More developed, wealthier provinces in the east of the country also tend to rely more on imported coal, which is of higher quality. While thermal coal imports accounted for 4.17% of the national average in 2019, the ratio is closer to 10% in the more economically advanced areas.
By November imports from Australia were down 90% year-on-year – at a time when domestic demand is rising as China’s economy picks up steam. The Purchasing Managers Index (PMI) hit a three-year high of 52.1 in November, before dropping slightly to 51.9 the following month. All these factors have created a supply/demand imbalance that’s pushed up prices and brought in the speculators. The price of higher-quality thermal coal from Shanxi is trading at about Rmb700 per tonne in the spot market, which is up about a third since mid-2020 and nearly double where it was at the market’s bottom in 2016.

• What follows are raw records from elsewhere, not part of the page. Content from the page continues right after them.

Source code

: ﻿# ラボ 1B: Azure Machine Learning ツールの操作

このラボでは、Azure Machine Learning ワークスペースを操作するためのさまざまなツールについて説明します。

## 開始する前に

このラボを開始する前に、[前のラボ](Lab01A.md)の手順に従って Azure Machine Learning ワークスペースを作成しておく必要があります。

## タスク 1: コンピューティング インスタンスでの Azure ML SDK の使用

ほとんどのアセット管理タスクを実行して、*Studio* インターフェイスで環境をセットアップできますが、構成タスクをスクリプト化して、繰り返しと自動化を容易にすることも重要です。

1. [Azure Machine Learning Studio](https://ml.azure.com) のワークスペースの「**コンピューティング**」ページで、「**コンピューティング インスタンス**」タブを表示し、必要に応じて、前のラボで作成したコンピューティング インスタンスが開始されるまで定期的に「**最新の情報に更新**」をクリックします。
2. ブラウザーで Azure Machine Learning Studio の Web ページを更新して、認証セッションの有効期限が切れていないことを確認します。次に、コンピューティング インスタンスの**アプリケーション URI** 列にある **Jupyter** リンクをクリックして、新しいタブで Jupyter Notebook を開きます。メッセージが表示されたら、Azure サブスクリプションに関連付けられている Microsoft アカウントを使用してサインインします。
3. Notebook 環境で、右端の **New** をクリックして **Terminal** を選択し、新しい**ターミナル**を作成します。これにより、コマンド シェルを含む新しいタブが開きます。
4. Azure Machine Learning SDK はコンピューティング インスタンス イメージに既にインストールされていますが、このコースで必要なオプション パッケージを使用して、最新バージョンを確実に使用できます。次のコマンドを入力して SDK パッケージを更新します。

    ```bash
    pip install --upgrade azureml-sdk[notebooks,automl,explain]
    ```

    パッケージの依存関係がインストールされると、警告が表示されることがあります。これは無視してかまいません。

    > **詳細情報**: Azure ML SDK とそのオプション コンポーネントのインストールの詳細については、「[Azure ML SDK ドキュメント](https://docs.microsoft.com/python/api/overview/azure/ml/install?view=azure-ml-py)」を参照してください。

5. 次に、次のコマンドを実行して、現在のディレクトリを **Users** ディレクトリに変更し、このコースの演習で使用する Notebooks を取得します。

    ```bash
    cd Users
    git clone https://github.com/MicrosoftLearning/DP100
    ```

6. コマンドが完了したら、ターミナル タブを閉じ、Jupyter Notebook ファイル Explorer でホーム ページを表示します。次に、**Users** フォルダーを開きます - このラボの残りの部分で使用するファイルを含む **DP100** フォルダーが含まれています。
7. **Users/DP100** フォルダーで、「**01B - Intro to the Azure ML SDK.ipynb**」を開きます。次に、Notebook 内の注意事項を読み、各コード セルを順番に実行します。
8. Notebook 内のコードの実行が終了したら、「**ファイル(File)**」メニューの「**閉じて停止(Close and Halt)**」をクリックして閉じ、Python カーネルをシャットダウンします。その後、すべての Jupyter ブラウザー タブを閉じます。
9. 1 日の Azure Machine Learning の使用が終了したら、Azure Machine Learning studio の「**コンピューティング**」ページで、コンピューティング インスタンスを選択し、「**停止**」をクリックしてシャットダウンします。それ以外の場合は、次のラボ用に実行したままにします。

The authorities have responded by halting the publication of some coal contract prices, blaming “chaotic conditions” and speculation. The China Electricity Council is no longer updating its pricing index and the China Coal Transportation and Distribution Association has called a halt on publishing spot prices for thermal coal in the Bohai Rim, where much of the coal is shipped.
Coal producers are now rushing to speed up the signing of their 2021 contracts in the hope that this will lock in higher prices for the longer term. However, as Caixin magazine argues, this only exacerbates a fundamental challenge in the local energy sector: coal prices float freely, but power producers mostly sell electricity on fixed prices set by the government (we first discussed this anomaly in 2009; see WiC3). Ergo power firms face operating losses in periods when coal prices rise significantly (like now).
Ifeng agrees that fluctuations in prices can then spill over into electricity disruption. In an editorial it concluded that “recent power outages are a warning call for us to think about pushing forward further reforms in the power pricing system”.